Study setting and data sources

This is a retrospective cohort study. We obtained data from the Korean National Health Insurance Service (K-NHIS) database. The K-NHIS covers approximately 97% of Koreans, whereas the remaining 3% of Koreans who cannot afford national insurance are covered by the Medical Aid Program [21]. Therefore, the K-NHIS database represents the entire population of South Korea and contains national records of all covered inpatient and outpatient visits, procedures, and prescriptions. The NHIS data includes modules on insurance eligibility and medical treatment. The insurance eligibility module contains information on age, sex, residential area, and income level. The medical treatment module contains information on treatment, including diseases and prescriptions [22].

For this study, we included patients aged ≥ 18 years who were diagnosed with cardiogenic shock and admitted to the ICU at tertiary hospitals between January 1, 2010, and December 31, 2020 (N = 81,156). Patients with cardiogenic shock were defined as having been admitted to the ICU with the diagnostic code for cardiogenic shock (International Classification of Disease, 10th revision codes: R57.0) and the presence of at least one of the following conditions: (1) presence of extracorporeal membrane oxygenation (ECMO) procedure code (K-NHIS procedure codes: O1901-O1904) or intra-aortic balloon pump (IABP, K-NHIS procedure codes: O1921, O1922); (2) prescription of vasoactive drugs including dopamine, norepinephrine, epinephrine, and vasopressin for at least 1 day and presence of mechanical ventilation (K-NHIS procedure codes: M5857, M5858, and M5860) or continuous renal replacement therapy (CRRT, K-NHIS procedure codes: O7031-O7034, O7051-O7054); or (3) prescription of a vasoactive drug for at least 2 days.

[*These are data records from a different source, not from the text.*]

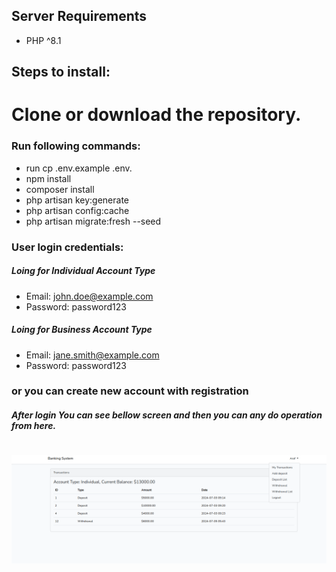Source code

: ## Server Requirements

- PHP ^8.1

## Steps to install:

# Clone or download the repository.

<h3>Run following commands:</h3>

- run cp .env.example .env.
- npm install
- composer install
- php artisan key:generate
- php artisan config:cache
- php artisan migrate:fresh --seed

<h3>User login credentials:</h3>
<h5>Loing for Individual Account Type</h5>

- Email: john.doe@example.com
- Password: password123

<h5>Loing for Business Account Type</h5>

- Email: jane.smith@example.com
- Password: password123

<h3>or you can create new account with registration</h3>

<h5>After login You can see bellow screen and then you can any do operation from here.</h5>

<h1 align="center"><img src="public/images/bms.png"></h1>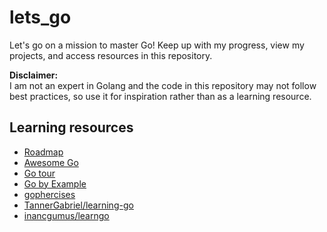 # lets_go

Let's go on a mission to master Go! Keep up with my progress, view my projects, and access resources in this repository.

**Disclaimer:**  
I am not an expert in Golang and the code in this repository may not follow best practices, so use it for inspiration rather than as a learning resource.

## Learning resources
- [Roadmap](https://roadmap.sh/golang)
- [Awesome Go](https://github.com/avelino/awesome-go)
- [Go tour](https://tour.go.dev)
- [Go by Example](https://gobyexample.com/)
- [gophercises](https://gophercises.com/)
- [TannerGabriel/learning-go](https://github.com/TannerGabriel/learning-go)
- [inancgumus/learngo](https://github.com/inancgumus/learngo)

Among the participants, we excluded those with anaphylaxis, as epinephrine can be used to treat it (codes: T78.0–T78.4, N = 159), and those with a history of shock (N = 8033). We also excluded participants with “missing” on the nursing grade (N = 14). The final sample size included 72,950 patients. The study was approved by the Institutional Review Board of Samsung Medical Center (2021-08-147) and informed consent was exempted because we only accessed de-identified data.


ICU nursing grade was defined using codes for ICU nursing-grade admission fees (K-NHIS procedure codes: AJ11–AJ19, AJ21–AJ29, and AJ31–AJ39), which represent the ratio of the number of beds to nurses. ICU nursing grades were categorized into nine (grades 1–9): grade 1 (the best) indicated that the ratio of the number of beds per nurse was less than 0.5, and grade 9 (the worst) indicated that the ratio was ≥ 2.5. For this study, we made three groups according to the ICU nursing grade: grade 1 (bed-to-nurse ratio < 0.5), grade 2 (0.5 ≤ bed-to-nurse ratio < 0.63), and grade 3 (0.63 ≤ bed-to-nurse ratio < 0.77) or above.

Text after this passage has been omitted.